Having data scientists all on a separate team makes it nearly impossible for their work to be appropriately integrated with the rest of the company. Have your data scientists distributed throughout the company, but also have a team doing data science evangelism within the company. Vertical product teams need to know what is possible and how to best utilize data science. It’s too hard for a lone data scientist to advocate for the role of data-driven decisions within the team they’re embedded in.

Data scientists should report to both a data science manager and a manager within the product team. You need a lot of communication: to make sure that the team is getting the most value and that the data scientist is finding fulfilling work. One approach that can work really well is to have half the data scientists switch to a different group each year (or even more often).
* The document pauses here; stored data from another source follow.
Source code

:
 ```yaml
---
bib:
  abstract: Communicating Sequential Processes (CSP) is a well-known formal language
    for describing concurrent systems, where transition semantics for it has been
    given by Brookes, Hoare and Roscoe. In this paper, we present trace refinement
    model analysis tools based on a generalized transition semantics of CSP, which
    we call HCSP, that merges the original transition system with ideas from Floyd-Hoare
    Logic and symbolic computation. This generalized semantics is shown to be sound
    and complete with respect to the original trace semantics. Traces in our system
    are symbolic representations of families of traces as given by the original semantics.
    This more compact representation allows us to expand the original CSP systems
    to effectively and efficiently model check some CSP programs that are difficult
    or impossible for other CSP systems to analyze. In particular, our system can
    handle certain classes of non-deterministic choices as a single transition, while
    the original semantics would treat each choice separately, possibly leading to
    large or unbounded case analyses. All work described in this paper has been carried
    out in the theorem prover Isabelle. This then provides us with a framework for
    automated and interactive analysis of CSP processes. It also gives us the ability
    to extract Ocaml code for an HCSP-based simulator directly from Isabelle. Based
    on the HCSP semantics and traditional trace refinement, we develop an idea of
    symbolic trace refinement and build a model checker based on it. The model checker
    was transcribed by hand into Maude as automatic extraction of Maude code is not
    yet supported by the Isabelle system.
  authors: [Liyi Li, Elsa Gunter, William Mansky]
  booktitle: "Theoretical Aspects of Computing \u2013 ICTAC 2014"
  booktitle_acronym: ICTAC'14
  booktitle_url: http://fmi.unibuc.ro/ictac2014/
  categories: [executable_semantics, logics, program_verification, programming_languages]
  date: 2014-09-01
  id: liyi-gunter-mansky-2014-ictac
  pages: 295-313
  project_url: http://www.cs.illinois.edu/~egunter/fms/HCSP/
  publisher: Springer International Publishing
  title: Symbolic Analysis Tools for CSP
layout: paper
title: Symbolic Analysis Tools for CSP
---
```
While it’s common to have machine learning, engineering, and data/pipeline/infrastructure engineering all as separate roles, try to avoid this as much as possible. This leads to a lot of duplicate or unused work, particularly when these roles are on separate teams. You want people who have some of all these skills: can build the pipelines for the data they need, create models with that data, and put those models in production. You’re not going to be able to hire many people who can do all of this. So you’ll need to provide them with training. In general, the most underused resource of most companies is their own employees, and the situation is even worse with data scientists (since “data science” encompasses such a wide variety of possible skills). Tech companies waste their employees’ potential by not offering enough opportunities for on-the-job learning, training, and mentoring. Your people are smart and eager to learn. Be prepared to offer training, pair-programming, or seminars to help your data scientists fill in skills gaps. I always tell students who are interested in both data science and engineering, that the more you know about software development, the better a data scientist you will be.

Even when you have people who are both data scientists and engineers (that is, they can create machine learning models and put those models into production), you still need to have them embedded in other teams and not cordoned off together. Otherwise, there won’t be enough institutional understanding and buy-in of what they’re doing, and their work won’t be as integrated as it needs to be with other systems.

The term data scientist refers to at least 5 distinct jobs, so communication and clarity is key. Companies need to be clear on what their needs are and what they’re hiring for. I can tell you from firsthand experience as a job applicant that lots of companies want to hire a data scientist but aren’t sure why, or how they will use data science. You want to hire someone who is interested in the role they’d be working in. You probably won’t find a candidate that’s both interested in writing machine learning implementations in C and extensively using Google Analytics, although that is a real job description I’ve encountered. Note I say “interested in” and not “already has the skills”. Assume that any applicant will be learning lots of new skills on the job (if not, they will soon grow bored).

Further reading: After drafting this post, I came across an excellent article called The Data Science Delusion which details several additional problems companies may encounter when incorporating data science into their org.